> _Your assignment_: Each line of the records below that holds "Mega" should be returned.

(Saved data entries)
⟨
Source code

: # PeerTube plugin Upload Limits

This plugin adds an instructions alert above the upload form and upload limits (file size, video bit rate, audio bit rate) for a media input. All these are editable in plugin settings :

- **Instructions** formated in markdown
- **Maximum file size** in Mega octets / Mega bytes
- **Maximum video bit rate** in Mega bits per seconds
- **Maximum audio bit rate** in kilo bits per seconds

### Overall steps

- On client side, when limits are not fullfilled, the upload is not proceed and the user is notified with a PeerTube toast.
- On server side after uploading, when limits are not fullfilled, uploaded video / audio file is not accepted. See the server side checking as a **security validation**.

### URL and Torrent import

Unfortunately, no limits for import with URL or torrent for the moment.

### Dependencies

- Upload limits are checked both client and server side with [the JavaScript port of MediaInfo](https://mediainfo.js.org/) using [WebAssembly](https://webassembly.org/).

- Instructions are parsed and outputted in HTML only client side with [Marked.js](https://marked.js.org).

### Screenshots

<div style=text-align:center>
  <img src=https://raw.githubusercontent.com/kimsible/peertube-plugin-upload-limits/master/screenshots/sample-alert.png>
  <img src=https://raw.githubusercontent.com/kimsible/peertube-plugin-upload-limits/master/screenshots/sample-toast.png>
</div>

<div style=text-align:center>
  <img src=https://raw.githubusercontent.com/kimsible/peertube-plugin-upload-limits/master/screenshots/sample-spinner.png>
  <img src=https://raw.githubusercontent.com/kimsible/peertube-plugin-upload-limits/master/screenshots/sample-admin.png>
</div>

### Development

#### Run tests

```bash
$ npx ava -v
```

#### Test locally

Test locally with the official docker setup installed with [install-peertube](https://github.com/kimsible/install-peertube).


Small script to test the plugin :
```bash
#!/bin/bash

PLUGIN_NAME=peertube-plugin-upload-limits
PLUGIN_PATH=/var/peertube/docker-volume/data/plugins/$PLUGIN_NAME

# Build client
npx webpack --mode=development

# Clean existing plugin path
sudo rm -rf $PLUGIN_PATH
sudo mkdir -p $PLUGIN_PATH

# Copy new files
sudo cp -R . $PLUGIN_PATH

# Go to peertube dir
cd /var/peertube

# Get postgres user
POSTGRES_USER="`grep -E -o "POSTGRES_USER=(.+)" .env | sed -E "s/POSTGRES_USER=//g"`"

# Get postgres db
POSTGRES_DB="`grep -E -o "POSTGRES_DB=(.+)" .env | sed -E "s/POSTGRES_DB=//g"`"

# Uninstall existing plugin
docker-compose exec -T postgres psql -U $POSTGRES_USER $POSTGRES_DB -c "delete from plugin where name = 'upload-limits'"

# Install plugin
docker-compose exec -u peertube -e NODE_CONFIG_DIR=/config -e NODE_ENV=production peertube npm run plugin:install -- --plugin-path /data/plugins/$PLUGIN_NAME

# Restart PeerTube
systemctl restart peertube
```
⟩
> _Exercise solution_:
- **Maximum file size** in Mega octets / Mega bytes
- **Maximum video bit rate** in Mega bits per seconds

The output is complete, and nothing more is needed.